Mr. POE of Texas. Mr. Speaker, time is up. It is time for the administration to quit stalling and make a decision on the Keystone XL pipeline project, the pipeline that comes from our friends in Canada from Alberta all the way down to my congressional district in southeast Texas, to the refineries in Port Arthur, Texas.
The House has done its job this week by passing a bill to move this decision along. Now it's the Senate's turn to pass this bill so that the administration finally makes a decision on the Keystone XL project that will create thousands of American jobs and decrease our dependence on unfriendly nations for energy.
I commend my friend from Nebraska (Mr. Terry) for passing this legislation and being the spearhead of this legislation.
All that has to happen is the State Department has to make a decision and the administration has to support that decision one way or the other. It's been 3 years for the administration to make a decision, yes or no, on the XL pipeline. It's time to fish or cut bait. Pick a horse and ride it. The administration must make a decision.
And this should be, to me, an easy choice for this administration. Either they can force Americans to continue to rely on unfriendly foreign countries for our energy, like Venezuela and the Middle Eastern dictators, by depriving Americans of a reliable source of oil at a time when gas prices are around $4, or they can work with our friends in the north to supply over 1.4 million barrels of oil per day.
Pipelines are the proven and safe, efficient source of energy. Best of all, this project creates thousands of jobs at a time when unemployment in this country is 9.2 percent. And it is climbing. I would think this job-creating, shovel-ready project--which my liberal friends always talk about--would be something they would support and the administration would support.
As the administration continues to stonewall our own domestic production, we must safely and immediately look for ways to meet energy needs.
The country needs energy. It needs jobs. This project provides both. What's the holdup, Mr. President?
For every barrel of oil shipped a thousand miles, less than one teaspoon of liquid is lost from a pipeline. Transporting goods by pipeline has the lowest carbon footprint as compared with other transportation modes. Crude oil has to get to America some way. It either comes by barge or truck or rail or marine, and pipelines historically are the safest way to transport crude oil.
Attacking a pipeline on environmental grounds seems to be absurd to me. Pipelines have been the most cost-effective and environmentally sound way to transport oil and natural gas. A medium-sized pipeline, which is about 150,000 barrels a day, requires operating more than 750 trucks or a 75-car train every day to transport the same amount of crude oil.
Transporting oil through a pipeline is far safer than using transportation by oil tankers. When an oil tanker has a major oil spill, millions of barrels of oil can be spilled in a matter of a few minutes, a few hours, or just a few days.
Nearly half a million miles of natural gas and crude oil pipelines are in the United States--500,000 miles of pipeline. Over half of these are in the State of Texas alone--270,000 miles of pipeline. And about one-third of all of the Nation's pipelines, I understand, go through the energy capital of the world, my district in southeast Texas.

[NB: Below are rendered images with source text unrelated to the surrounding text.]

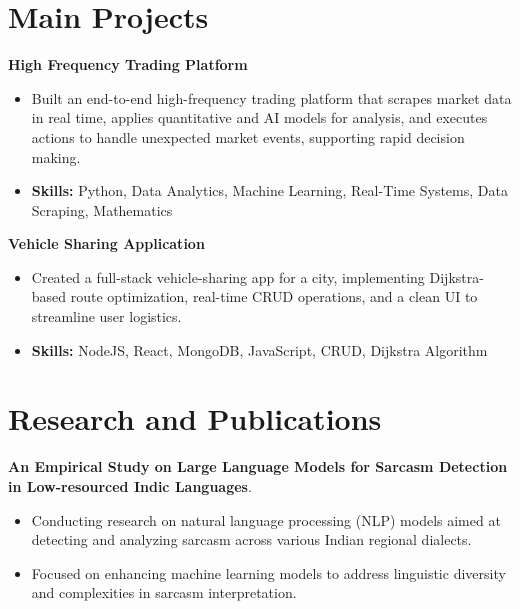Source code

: \documentclass[a4paper,11pt]{article}
\begin{document}
\section{\textbf{Main Projects}}

\vspace{1mm}
  \textbf{High Frequency Trading Platform  }
\vspace{-1.5mm} %
\begin{itemize}
  \item Built an end-to-end high-frequency trading platform that scrapes market data in real time, applies quantitative and AI models for analysis, and executes actions to handle unexpected market events, supporting rapid decision making.
\vspace{-3mm}
  \item \textbf{Skills:} Python, Data Analytics, Machine Learning, Real-Time Systems, Data Scraping, Mathematics
\end{itemize}


\vspace{1mm}
   \textbf{Vehicle Sharing Application }
\vspace{-1.5mm} %
\begin{itemize}
  \item Created a full-stack vehicle-sharing app for a city, implementing Dijkstra-based route optimization, real-time CRUD operations, and a clean UI to streamline user logistics.
\vspace{-3mm}
  \item \textbf{Skills:} NodeJS, React, MongoDB, JavaScript, CRUD, Dijkstra Algorithm
\end{itemize}



\section{\textbf{Research and Publications} \hfill }
\vspace{1mm}
  \textbf{An Empirical Study on Large Language Models for Sarcasm Detection in Low-resourced Indic Languages}.
\vspace{-1mm} %
\begin{itemize}
  \item Conducting research on natural language processing (NLP) models aimed at detecting and analyzing sarcasm across various Indian regional dialects.
\vspace{-3mm}
  \item Focused on enhancing machine learning models to address linguistic diversity and complexities in sarcasm interpretation.
\end{itemize}
\end{document}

If we don't use the crude oil from Canada in this pipeline, the Canadians could very easily, instead of having a north-to-south pipeline, have a pipeline east-to-west and pipe it to the west coast, and then ship it to our good buddies, the Chinese, who want to buy it.
You know, America's energy plan seems to be twofold: send money to Brazil and let the Brazilians drill off their coast, and we'll buy their crude oil; and the second part is, make sure we use those cute little curly CFL light bulbs. And that's it.
It's time that we take care of ourselves. This is a good project for America, American jobs, and a way to get crude oil into the United States. It's time for the White House to make a decision.
And that's just the way it is.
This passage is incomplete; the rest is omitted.